[Start of section]
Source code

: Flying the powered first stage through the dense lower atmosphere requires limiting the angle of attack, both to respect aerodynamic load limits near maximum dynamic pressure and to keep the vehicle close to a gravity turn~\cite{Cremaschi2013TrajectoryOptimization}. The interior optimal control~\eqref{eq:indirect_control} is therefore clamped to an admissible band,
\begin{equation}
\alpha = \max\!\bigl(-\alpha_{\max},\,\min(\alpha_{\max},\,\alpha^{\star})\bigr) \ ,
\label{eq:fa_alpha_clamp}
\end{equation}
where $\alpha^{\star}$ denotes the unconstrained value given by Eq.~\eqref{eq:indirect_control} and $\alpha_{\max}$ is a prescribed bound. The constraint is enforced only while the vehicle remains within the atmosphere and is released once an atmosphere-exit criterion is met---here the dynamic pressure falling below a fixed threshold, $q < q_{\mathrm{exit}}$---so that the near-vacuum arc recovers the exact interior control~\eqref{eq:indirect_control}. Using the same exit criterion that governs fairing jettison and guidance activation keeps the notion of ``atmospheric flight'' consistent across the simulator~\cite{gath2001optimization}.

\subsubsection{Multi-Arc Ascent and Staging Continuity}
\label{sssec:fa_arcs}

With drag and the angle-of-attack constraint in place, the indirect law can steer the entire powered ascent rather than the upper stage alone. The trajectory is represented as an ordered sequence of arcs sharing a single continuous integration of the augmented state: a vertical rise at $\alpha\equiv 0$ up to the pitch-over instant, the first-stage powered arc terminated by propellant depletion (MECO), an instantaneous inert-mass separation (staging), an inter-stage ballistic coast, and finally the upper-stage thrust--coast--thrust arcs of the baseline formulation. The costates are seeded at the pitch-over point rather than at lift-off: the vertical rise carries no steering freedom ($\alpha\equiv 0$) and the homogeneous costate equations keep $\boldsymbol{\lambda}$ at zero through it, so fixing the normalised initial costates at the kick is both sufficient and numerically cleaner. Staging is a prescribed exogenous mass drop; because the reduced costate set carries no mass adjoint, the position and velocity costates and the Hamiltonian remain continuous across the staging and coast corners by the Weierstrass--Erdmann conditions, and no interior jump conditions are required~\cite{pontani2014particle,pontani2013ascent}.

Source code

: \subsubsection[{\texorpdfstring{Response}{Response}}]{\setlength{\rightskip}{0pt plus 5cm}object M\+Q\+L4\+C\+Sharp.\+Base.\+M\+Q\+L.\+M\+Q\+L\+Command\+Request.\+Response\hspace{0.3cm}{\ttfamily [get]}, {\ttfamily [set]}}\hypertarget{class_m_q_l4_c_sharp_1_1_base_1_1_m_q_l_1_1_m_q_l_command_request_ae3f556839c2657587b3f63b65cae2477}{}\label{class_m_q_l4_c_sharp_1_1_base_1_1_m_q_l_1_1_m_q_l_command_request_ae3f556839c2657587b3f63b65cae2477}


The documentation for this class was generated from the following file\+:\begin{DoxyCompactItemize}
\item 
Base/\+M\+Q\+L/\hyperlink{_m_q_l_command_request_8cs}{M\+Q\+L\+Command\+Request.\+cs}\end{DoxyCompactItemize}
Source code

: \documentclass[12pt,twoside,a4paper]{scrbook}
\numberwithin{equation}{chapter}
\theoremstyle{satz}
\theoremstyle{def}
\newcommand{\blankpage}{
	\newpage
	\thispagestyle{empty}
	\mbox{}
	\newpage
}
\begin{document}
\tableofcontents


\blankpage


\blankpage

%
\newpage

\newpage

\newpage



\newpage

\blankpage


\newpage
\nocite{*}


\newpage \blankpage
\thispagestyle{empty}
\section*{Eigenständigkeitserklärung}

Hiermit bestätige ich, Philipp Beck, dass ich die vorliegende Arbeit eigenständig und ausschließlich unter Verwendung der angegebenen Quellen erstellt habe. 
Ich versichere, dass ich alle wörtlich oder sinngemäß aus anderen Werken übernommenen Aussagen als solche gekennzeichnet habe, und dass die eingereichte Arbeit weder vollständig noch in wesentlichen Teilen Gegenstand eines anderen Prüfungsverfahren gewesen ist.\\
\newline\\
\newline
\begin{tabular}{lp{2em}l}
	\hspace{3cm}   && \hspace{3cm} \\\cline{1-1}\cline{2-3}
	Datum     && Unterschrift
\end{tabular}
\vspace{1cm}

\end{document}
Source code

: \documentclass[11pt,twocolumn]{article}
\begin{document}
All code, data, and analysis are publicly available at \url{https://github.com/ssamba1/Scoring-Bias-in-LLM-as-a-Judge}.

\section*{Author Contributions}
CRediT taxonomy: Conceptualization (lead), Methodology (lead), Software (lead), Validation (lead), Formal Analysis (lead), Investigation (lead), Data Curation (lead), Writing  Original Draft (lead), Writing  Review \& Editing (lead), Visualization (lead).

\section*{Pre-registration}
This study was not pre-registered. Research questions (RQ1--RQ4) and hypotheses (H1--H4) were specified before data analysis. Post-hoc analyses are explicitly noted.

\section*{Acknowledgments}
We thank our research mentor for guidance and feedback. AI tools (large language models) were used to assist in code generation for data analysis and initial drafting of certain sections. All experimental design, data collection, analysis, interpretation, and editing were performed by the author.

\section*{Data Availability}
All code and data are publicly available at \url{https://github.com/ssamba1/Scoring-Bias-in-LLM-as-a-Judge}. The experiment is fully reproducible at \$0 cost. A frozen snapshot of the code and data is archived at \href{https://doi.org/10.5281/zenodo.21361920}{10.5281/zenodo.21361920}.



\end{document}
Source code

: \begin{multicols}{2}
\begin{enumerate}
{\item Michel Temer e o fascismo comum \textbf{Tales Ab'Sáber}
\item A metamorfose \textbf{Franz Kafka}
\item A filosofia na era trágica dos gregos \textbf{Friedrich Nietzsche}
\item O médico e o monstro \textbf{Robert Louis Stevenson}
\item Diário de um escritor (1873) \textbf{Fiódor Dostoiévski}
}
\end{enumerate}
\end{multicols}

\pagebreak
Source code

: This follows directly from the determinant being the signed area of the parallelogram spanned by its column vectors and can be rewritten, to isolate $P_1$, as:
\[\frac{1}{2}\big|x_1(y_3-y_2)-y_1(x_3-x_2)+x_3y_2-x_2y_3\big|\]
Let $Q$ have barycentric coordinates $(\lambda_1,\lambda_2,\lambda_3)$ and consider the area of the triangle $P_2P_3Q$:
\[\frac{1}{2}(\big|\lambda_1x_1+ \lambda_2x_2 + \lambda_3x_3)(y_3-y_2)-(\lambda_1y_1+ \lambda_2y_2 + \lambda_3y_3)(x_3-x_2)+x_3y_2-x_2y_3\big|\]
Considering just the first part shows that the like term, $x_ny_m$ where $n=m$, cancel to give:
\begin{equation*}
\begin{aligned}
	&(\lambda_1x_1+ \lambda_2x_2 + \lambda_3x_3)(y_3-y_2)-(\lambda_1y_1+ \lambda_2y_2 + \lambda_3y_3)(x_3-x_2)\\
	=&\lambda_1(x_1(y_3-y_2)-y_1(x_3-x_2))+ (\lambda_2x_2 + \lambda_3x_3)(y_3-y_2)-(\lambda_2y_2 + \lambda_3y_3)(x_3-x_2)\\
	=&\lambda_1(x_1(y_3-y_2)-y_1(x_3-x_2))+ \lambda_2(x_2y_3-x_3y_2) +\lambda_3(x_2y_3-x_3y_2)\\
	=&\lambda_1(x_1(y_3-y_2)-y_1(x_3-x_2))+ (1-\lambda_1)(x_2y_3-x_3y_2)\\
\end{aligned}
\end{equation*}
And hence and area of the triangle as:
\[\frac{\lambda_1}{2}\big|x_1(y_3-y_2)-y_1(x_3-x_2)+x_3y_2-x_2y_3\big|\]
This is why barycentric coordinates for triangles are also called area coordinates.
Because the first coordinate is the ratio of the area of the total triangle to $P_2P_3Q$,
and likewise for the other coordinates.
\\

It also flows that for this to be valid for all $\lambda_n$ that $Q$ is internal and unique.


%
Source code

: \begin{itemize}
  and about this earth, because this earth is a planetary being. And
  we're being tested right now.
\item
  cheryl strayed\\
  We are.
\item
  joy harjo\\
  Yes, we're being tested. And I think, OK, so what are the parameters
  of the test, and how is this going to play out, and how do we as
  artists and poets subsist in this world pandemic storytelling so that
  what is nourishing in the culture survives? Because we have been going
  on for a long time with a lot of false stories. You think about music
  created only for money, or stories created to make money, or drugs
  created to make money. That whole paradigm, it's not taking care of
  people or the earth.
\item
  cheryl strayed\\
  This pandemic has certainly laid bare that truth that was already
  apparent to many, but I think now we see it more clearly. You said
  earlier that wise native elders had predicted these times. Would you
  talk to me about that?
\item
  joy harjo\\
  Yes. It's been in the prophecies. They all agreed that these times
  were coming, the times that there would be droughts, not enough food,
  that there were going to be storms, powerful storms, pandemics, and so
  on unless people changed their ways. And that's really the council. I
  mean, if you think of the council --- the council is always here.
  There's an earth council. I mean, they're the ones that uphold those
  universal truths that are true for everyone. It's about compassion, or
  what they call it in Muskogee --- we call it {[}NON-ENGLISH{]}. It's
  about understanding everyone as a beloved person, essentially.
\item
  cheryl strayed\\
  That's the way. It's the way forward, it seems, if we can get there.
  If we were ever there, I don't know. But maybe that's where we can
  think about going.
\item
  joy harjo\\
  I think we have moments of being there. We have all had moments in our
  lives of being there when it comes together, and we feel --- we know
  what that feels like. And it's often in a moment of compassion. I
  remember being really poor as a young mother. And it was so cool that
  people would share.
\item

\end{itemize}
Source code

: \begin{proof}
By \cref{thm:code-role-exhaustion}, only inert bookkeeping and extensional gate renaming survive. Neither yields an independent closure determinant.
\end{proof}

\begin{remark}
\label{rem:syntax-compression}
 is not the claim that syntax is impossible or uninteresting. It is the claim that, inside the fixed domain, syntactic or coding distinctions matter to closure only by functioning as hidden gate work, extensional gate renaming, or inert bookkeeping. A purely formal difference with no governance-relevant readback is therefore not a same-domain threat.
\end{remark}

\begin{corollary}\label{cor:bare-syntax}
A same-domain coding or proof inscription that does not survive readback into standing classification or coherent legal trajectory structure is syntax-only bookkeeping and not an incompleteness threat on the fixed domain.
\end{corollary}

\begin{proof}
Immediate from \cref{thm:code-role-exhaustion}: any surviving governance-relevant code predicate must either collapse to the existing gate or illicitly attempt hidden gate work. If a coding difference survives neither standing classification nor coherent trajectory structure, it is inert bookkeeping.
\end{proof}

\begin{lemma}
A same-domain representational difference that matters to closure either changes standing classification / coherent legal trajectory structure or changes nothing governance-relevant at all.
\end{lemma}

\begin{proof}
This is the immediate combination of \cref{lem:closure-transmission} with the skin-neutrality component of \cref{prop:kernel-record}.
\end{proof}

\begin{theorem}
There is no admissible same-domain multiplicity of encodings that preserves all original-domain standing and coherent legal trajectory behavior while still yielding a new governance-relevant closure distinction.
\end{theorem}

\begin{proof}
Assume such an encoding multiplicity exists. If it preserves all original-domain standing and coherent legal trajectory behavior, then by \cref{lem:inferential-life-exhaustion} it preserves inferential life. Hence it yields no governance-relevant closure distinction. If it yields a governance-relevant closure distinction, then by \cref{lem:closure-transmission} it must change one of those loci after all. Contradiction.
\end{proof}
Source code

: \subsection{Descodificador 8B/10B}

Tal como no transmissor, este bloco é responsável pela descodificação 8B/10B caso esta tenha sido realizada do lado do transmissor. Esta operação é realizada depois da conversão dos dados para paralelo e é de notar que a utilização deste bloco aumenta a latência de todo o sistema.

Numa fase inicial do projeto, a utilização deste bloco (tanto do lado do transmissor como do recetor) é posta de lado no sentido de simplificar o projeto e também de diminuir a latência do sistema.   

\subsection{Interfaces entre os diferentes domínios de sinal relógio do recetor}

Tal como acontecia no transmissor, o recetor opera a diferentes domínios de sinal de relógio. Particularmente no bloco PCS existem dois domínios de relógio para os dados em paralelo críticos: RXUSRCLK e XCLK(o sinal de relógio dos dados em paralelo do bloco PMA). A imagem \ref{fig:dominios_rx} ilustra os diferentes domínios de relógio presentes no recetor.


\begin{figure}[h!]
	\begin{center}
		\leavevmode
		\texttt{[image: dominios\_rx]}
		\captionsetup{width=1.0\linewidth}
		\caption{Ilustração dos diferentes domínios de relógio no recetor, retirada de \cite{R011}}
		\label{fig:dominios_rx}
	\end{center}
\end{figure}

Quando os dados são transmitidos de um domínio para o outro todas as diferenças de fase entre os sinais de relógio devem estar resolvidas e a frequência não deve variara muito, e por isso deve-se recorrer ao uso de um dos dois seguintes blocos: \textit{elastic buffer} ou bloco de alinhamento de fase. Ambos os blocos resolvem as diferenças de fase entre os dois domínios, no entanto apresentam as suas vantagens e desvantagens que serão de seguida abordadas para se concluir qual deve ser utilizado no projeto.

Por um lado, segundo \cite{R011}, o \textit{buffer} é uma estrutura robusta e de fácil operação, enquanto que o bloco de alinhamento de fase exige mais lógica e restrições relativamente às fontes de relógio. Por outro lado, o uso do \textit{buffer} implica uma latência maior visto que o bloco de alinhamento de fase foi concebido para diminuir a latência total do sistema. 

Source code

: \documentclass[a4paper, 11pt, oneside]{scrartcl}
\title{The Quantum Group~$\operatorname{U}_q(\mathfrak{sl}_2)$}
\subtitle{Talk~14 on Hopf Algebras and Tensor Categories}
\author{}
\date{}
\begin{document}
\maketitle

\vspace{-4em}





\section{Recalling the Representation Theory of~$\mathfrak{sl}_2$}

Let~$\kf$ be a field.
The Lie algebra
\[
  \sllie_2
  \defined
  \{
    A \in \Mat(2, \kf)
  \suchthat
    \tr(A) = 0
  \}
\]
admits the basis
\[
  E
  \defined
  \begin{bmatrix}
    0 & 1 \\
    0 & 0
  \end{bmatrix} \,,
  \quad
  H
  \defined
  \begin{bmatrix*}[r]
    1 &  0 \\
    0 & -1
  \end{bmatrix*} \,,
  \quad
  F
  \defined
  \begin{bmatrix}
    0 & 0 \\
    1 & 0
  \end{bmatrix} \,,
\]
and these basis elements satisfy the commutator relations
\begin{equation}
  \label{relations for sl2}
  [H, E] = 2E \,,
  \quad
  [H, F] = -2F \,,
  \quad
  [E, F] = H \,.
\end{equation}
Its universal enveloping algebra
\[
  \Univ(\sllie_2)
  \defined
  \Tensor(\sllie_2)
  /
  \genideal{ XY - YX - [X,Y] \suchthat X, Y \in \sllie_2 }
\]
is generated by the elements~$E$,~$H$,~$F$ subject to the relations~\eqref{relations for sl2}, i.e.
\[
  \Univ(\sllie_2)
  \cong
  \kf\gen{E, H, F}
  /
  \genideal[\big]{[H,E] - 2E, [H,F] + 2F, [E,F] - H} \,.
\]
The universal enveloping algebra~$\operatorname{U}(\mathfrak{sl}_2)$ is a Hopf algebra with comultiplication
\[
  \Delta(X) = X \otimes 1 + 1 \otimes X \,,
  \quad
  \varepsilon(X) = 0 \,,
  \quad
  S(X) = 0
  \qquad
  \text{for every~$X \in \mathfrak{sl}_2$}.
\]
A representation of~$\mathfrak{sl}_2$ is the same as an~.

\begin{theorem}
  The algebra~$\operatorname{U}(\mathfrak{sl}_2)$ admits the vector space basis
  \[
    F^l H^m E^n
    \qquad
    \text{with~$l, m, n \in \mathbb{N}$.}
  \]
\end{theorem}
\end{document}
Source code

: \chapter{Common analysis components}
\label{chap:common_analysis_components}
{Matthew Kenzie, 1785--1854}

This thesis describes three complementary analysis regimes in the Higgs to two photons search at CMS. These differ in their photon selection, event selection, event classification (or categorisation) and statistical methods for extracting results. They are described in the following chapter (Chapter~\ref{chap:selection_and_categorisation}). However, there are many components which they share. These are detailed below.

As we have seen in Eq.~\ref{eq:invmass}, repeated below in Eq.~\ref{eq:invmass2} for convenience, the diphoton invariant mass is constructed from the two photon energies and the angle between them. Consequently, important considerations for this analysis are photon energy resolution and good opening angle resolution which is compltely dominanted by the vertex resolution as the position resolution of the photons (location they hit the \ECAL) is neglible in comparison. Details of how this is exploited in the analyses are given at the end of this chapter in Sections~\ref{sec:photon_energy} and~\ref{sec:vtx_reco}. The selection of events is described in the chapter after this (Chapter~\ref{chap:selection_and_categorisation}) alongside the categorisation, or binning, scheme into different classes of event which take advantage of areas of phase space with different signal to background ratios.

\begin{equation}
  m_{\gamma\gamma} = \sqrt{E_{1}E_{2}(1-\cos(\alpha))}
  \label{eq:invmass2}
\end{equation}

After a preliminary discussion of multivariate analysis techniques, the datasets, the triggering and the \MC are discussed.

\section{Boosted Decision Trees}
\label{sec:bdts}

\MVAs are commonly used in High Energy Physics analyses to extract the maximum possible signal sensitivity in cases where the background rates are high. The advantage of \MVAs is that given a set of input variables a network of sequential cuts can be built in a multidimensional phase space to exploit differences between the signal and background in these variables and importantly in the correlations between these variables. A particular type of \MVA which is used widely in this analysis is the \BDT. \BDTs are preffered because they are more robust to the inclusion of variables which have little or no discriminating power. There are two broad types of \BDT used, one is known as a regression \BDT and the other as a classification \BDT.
[End of section]
> [What needs to be done]:
Looking at the entries above, count the lines that contain "legal" and answer with only the number.

> [Response to this task]:
4